Biochemical evidence for internal proteolytic damage during isolation of type II alveolar epithelial cells

Abstract

The metabolic integrity of cells isolated from tissues by proteolytic dissociation is a question of vital importance in the interpretation of studies in such cells. The integrity of cells isolated from protease-treated lung was investigated by preparing subcellular fractions from isolated cells, protease-treated lung, or alveolar macrophages. Activities and distribution of marker enzymes and enzymes of phosphatidylcholine synthesis in these fractions were compared with similar fractions from untreated whole lung and macrophages. Although the isolated cells appeared viable by virtue of trypan blue exclusion, the specific activity of the endoplasmic reticulum marker enzyme NADPH cytochromec reductase was reduced four fold in fractions from cells and tissues treated with protease. In addition, 38% of the enzyme activity was released into the 150,000 ×g supernatant. CDP choline: 1,2 diacylglycerol cholinephosphotransferase activity in similar fractions was reduced by a factor of two to seventeen, depending on the amount of trypsin used in the incubation mixture, with little apparent effect on its subcellular distribution. Phosphatidate phosphohydrolase activity in these fractions was not reduced by protease treatment and was, in fact, increased by elastase digestion.

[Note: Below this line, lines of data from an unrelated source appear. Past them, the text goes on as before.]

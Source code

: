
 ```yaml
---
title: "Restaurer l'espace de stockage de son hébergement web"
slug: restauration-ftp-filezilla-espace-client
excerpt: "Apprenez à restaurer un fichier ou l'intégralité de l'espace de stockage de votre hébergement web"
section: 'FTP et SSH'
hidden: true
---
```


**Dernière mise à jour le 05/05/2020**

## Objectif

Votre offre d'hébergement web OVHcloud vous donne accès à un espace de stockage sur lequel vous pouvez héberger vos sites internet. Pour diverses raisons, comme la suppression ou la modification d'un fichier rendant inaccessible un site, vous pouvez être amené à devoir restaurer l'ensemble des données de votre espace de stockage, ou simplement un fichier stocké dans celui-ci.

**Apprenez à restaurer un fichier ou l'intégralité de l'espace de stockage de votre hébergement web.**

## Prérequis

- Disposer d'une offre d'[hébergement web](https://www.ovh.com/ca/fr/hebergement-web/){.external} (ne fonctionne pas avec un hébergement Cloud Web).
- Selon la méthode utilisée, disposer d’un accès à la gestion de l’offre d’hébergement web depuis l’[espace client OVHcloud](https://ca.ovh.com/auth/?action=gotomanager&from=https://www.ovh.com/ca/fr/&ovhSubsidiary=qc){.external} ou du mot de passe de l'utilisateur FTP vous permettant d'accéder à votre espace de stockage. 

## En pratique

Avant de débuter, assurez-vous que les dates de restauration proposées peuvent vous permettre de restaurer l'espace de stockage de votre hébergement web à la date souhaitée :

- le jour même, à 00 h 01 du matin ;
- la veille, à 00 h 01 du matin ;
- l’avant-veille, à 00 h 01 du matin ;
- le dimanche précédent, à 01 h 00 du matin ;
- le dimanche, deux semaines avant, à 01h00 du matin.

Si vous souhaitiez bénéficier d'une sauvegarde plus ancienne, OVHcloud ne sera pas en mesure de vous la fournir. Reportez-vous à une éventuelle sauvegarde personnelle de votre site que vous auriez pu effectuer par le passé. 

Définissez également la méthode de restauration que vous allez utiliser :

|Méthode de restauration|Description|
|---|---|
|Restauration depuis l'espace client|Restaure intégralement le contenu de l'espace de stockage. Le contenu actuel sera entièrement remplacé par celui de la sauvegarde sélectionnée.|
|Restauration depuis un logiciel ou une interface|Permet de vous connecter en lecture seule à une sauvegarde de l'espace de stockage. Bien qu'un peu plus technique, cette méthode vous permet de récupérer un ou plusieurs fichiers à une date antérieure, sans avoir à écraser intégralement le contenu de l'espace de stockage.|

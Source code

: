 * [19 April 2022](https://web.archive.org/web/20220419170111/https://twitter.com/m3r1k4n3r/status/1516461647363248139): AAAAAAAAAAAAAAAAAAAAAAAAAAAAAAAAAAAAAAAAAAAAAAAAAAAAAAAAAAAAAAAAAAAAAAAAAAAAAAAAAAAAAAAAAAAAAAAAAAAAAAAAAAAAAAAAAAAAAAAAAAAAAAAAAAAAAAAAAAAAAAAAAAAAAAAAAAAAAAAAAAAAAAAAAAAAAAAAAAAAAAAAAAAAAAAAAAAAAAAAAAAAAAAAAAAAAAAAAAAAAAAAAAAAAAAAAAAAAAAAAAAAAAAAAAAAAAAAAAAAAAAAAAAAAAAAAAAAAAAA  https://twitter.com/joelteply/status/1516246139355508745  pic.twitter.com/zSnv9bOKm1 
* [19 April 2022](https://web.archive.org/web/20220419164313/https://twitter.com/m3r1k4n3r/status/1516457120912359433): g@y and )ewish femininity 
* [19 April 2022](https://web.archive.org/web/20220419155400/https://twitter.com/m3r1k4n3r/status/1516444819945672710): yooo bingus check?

Direct protease treatment of microsomes isolated from normal lung showed that both trypsin and elastase were capable of releasing NADPH cytochromec reductase from the membrane. Under similar conditions, trypsin virtually eliminated choline phosphotransferase activity while elastase was without effect. These results suggest that during isolation of cells from lung by proteolytic dissociation, the isolated cells are damaged by intracellular uptake of protease and that the analysis of microsomal enzyme activities of cells provides a sensitive method for assessing their functional integrity after isolation. The use of this approach may aid in the development of less harsh methods of tissue dispersion and cell isolation and may yield more native cell populations in general and undamaged type II epithelial cells in particular.